The quality of evidence is a limitation. The mix of people in the studies means it is not possible to say whether the diet benefits one subtype of irritable bowel syndrome more than another. It is also unclear whether improvements were maintained during subsequent food re-introduction phases and in the long term.
Practitioners should ensure a dietician supports patients through the complex plan and helps maintain adequate nutrition.
Better quality trials are needed to clarify these results and investigate the long-term effect on symptoms.
Citation and Funding
Varjú P, Farkas N, Hegyi P, et al. Low fermentable oligosaccharides, disaccharides, monosaccharides and polyols (FODMAP) diet improves symptoms in adults suffering from irritable bowel syndrome (IBS) compared to standard IBS diet: A meta-analysis of clinical studies. PLoS One. 2017;12(8):e0182942.
The authors received no specific funding for this study.
NICE. Irritable bowel syndrome in adults: diagnosis and management. CG61. London: National Institute for Health and Care Excellence; 2008.
NHS Choices. Irritable bowel syndrome (IBS). London: Department of Health; updated 2014.
Francis C, Morris J, Whorwell P. The irritable bowel severity scoring system: a simple method of monitoring irritable bowel syndrome and its progress. Aliment Pharmacol Ther. 1997;11:395-402.
KCL. Information on the low FODMAP diet. Division of Diabetes and Nutritional Sciences, King’s College London. London; 2017.

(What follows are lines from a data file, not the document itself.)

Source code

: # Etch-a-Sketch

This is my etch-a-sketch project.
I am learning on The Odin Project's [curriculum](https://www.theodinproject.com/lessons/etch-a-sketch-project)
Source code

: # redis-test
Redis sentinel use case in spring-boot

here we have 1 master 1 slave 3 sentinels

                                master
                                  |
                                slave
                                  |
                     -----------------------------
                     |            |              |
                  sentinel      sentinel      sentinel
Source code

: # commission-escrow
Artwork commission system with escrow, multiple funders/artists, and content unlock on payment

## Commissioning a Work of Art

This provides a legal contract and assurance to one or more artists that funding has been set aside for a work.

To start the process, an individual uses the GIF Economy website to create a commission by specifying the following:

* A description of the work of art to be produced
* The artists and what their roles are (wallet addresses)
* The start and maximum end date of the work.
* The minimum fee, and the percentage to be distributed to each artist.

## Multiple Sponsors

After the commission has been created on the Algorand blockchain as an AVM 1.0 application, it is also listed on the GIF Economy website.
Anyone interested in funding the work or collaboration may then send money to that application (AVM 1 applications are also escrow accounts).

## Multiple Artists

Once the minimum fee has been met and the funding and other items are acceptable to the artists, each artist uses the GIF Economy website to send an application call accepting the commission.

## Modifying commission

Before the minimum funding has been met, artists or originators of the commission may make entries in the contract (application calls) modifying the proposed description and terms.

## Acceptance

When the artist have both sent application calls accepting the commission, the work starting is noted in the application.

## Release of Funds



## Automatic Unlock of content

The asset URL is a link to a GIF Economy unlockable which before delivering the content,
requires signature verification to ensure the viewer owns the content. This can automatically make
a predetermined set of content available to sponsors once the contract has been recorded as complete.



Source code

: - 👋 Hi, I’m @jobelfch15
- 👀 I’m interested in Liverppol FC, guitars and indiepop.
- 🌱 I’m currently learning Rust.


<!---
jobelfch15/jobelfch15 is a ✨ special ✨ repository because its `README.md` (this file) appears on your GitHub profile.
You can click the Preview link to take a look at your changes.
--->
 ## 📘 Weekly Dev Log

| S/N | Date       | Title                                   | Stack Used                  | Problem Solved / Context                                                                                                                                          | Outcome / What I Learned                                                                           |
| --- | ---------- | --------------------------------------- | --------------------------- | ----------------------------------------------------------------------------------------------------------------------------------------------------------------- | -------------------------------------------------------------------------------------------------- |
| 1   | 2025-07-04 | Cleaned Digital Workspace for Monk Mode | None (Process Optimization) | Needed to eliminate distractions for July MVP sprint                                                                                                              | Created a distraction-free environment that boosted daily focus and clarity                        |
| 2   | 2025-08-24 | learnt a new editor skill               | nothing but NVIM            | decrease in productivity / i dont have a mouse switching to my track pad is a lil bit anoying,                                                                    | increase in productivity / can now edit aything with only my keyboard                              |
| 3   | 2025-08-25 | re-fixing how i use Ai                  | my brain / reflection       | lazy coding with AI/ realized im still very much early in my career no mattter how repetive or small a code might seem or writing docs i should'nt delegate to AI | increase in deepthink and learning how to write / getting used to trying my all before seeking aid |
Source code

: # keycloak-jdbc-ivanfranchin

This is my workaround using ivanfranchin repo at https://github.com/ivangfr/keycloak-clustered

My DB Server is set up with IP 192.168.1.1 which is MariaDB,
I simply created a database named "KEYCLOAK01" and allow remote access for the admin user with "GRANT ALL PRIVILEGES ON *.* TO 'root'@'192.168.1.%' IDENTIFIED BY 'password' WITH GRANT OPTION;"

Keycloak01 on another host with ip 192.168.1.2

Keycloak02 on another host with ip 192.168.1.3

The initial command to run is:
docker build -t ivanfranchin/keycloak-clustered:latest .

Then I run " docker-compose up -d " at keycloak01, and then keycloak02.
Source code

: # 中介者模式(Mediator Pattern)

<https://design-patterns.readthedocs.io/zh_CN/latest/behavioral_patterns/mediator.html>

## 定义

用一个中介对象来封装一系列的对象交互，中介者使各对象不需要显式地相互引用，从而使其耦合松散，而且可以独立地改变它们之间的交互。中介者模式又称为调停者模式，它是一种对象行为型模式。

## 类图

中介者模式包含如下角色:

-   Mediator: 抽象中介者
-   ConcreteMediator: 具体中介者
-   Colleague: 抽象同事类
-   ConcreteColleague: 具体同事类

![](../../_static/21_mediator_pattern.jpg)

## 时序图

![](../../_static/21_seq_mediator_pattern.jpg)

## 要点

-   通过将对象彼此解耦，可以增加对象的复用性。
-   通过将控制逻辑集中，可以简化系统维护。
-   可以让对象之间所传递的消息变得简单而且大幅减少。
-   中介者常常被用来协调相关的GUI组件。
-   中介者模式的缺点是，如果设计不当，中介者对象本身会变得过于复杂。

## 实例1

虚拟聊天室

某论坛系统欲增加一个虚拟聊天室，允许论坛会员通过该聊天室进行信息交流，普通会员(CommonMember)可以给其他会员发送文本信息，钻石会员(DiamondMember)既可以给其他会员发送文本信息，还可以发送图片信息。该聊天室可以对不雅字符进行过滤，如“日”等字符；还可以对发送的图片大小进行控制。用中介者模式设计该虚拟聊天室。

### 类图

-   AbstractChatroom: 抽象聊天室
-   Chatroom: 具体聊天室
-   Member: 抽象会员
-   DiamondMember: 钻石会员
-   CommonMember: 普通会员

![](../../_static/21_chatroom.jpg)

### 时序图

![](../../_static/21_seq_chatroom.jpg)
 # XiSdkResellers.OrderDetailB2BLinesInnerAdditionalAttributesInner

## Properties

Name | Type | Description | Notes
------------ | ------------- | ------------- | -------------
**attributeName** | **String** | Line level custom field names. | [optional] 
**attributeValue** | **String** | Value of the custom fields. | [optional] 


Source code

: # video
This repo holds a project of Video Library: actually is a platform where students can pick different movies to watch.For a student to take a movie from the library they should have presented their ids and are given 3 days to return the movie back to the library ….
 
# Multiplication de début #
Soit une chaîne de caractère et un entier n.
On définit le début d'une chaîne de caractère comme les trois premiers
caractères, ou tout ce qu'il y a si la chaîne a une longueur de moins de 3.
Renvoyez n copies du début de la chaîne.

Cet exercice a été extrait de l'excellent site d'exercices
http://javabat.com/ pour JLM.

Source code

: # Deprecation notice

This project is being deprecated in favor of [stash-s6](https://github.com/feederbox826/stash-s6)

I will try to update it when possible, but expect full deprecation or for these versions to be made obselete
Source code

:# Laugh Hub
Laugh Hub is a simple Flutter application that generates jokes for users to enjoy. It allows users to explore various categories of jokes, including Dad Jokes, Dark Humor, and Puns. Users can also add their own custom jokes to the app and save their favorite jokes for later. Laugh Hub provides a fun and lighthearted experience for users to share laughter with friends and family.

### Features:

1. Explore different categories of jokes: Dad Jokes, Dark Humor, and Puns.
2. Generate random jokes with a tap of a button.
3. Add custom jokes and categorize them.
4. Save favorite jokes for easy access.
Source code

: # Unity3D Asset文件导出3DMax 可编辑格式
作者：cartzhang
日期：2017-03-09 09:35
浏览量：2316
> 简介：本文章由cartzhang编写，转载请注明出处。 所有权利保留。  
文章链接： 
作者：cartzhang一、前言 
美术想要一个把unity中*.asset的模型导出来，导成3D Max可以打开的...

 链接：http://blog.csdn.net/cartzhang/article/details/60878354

FODMAPs are poorly absorbed carbohydrates which when eaten are fermented by gut bacteria. Trials excluding FODMAPs from the diet in irritable bowel syndrome have been positive, and now many patients are adopting this approach.
As FODMAPs are contained in fruit and vegetables, concerns have been raised about the nutritional effect of these diets, which might also lead to changes in the gut microbiome. This can cause conflict for patients who are pleased to feel a lot better but worry that their diet is less ‘healthy’.
However, in the more severe cases, the benefits probably outweigh any potential disadvantages.
Peter Whorwell, Professor of Medicine & Gastroenterology, University of Manchester
FODMAP stands for fermentable oligosaccharides, disaccharides, monosaccharides and polyols.